To your quotation of the site, I don't advocate their approach at teaching or identify with their goals. They have good ideas, in my opinion. Still, I wouldn't bash them. Doesn't help anyone.


----------



## Inveniet (Aug 21, 2009)

> what I've done is the point of my thread.


I have no problem with that.
*BUT*, if you are going to point out how others have a different type than the one they identify with.
You better be willing to back it up, cause they will probably go WTF, like i just did.

I'll leave now any-ways, so you may have your Ti experiment in peace... 
It would probably be better if you didn't give feedback to the participants, 
*if you want to avoid a discussion*, since your thoughts are highly unorthodox and that always gets a reaction.


----------



## Carmine Ermine (Mar 11, 2012)

I feel like I'm ESTP because I'm extremely objective in terms of seeking out evidence, especially first hand, and then making my own theory of why things happen. I got interested in science because it offered better explanations towards that end.

I'm really good at making up my own explanations about why things happen, so when I encounter fantasy I quickly think of how that fantasy might really happen (usually if it was in a different universe with different physics, or if it was a Matrix-like virtual reality, which is probably much more likely for most fantasies according to my basic version of the Ni function).

In terms of emotions, my current idea is that life is reactive to negative emotions and proactive to positive emotions. Also I probably only take emotions into account because they exist and they're important parts of life, in the same was as any "body part" - I think this denotes Ti Aux and Fe tertiary.

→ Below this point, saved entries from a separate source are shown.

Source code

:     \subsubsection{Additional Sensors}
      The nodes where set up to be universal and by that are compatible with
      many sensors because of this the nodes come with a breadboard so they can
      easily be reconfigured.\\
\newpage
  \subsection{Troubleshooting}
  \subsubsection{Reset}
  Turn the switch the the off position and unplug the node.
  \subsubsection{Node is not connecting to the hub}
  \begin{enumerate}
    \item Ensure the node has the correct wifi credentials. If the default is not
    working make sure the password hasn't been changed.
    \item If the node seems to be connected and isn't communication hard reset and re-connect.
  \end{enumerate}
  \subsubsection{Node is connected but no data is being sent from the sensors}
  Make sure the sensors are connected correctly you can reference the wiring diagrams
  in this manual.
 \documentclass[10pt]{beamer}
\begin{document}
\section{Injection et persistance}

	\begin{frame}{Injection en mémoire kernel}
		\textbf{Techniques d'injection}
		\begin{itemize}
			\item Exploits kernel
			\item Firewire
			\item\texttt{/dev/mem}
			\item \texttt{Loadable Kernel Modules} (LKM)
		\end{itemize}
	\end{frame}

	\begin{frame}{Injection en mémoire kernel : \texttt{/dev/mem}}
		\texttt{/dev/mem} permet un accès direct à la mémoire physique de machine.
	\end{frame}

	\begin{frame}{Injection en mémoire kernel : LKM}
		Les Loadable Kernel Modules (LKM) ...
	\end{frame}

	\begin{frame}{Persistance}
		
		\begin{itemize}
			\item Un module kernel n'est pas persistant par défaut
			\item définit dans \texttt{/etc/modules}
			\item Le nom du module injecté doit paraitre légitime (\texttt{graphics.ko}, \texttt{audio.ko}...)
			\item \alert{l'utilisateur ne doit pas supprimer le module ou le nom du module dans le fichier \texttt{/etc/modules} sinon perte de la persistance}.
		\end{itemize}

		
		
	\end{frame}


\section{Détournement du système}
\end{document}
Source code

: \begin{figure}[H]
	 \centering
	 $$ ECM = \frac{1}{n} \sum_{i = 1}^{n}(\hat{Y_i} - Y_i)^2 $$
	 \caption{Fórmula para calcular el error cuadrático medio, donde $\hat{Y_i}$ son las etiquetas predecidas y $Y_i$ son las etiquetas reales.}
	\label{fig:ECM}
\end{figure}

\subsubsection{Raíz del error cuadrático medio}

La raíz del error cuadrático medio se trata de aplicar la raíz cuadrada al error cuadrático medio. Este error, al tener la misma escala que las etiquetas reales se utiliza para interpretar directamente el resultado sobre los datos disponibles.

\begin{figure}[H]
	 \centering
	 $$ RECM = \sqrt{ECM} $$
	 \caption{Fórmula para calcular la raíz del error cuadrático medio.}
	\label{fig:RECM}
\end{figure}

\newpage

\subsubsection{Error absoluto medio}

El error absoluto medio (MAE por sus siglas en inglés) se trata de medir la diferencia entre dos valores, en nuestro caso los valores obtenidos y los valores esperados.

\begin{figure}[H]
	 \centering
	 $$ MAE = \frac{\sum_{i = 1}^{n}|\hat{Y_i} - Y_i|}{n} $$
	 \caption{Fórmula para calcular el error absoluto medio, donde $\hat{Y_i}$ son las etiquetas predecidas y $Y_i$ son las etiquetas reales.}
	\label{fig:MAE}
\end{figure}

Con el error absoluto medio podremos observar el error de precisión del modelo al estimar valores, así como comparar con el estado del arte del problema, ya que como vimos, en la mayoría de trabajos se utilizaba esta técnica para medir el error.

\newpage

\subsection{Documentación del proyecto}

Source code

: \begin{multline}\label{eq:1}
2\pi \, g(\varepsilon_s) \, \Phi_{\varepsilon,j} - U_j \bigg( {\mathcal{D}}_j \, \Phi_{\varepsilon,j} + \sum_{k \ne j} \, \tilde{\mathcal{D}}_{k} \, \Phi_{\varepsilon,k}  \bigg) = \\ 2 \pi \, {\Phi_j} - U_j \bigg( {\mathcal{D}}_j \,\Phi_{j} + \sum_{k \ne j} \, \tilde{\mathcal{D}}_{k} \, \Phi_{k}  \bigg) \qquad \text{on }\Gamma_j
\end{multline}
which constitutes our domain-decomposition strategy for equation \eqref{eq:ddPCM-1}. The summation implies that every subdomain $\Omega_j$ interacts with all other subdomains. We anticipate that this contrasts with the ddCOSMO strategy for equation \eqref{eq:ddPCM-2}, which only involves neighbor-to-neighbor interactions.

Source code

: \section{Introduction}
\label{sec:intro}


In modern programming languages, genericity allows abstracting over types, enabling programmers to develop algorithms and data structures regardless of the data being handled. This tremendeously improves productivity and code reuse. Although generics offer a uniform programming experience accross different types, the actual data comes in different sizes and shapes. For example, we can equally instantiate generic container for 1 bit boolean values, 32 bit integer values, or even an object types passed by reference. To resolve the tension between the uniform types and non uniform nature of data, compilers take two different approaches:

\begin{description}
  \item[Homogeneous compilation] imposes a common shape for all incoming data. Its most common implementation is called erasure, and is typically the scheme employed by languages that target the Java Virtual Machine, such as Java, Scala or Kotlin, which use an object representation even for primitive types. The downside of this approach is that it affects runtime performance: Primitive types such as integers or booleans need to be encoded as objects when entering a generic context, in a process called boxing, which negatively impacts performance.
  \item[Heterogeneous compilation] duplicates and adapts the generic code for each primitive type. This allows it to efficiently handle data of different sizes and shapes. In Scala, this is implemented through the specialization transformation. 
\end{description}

As I slightly mentioned before, I think I have inferior Ni, because I got that lowest on lots of my tests (at the time, it was a surprising result). My main use of Ni is about the probability of something happening, which is mostly helped by Ti. I think Ni would come up with the probability and then Ti would try to figure out why it might be like that. Usually symbols or metaphors are pretty ambiguous to me, but if I had developed Ni I would expect to think something on the lines of: "this symbol/metaphor can only mean one thing".


----------



## Le9acyMuse (Mar 12, 2010)

Call me a freelance thinker from the unconventional think tank. I like that title any day. I eat discussions for breakfast, lunch and dinner. No way would I avoid one. I'm on a forum.

*Everyone please leave now if you do not prefer me to potentially ask you penetrating questions about your belief in your type. It's nothing personal and I don't bite. 'M Just a guy that appreciates second looks and dialectics, even if unorthodox. Re-check the introduction of my thread.

Thank you all. You're beautiful!
*


----------



## nonnaci (Sep 25, 2011)

Le9acyMuse said:


> @_nonnaci_ Egad, man! What do you like studying in your free time? It seems you're well-versed in some theory or another. I'm curious.


As of right now, the lionshare of my work+creative energies are channeled through writing my graduate thesis in machine learning. On the side, I read stuff on philosophy, analytical psychology and physics. On a side note, the thread may also be explained through Socionics - the16types.info - Forms of Cognition by Victor Gulenko


----------



## Jewl (Feb 28, 2012)

I for one am totally cool if you decide to challenge my type. ^_^ Or open my eyes to something. Inquisitiveness is something that is encouraged in my book. 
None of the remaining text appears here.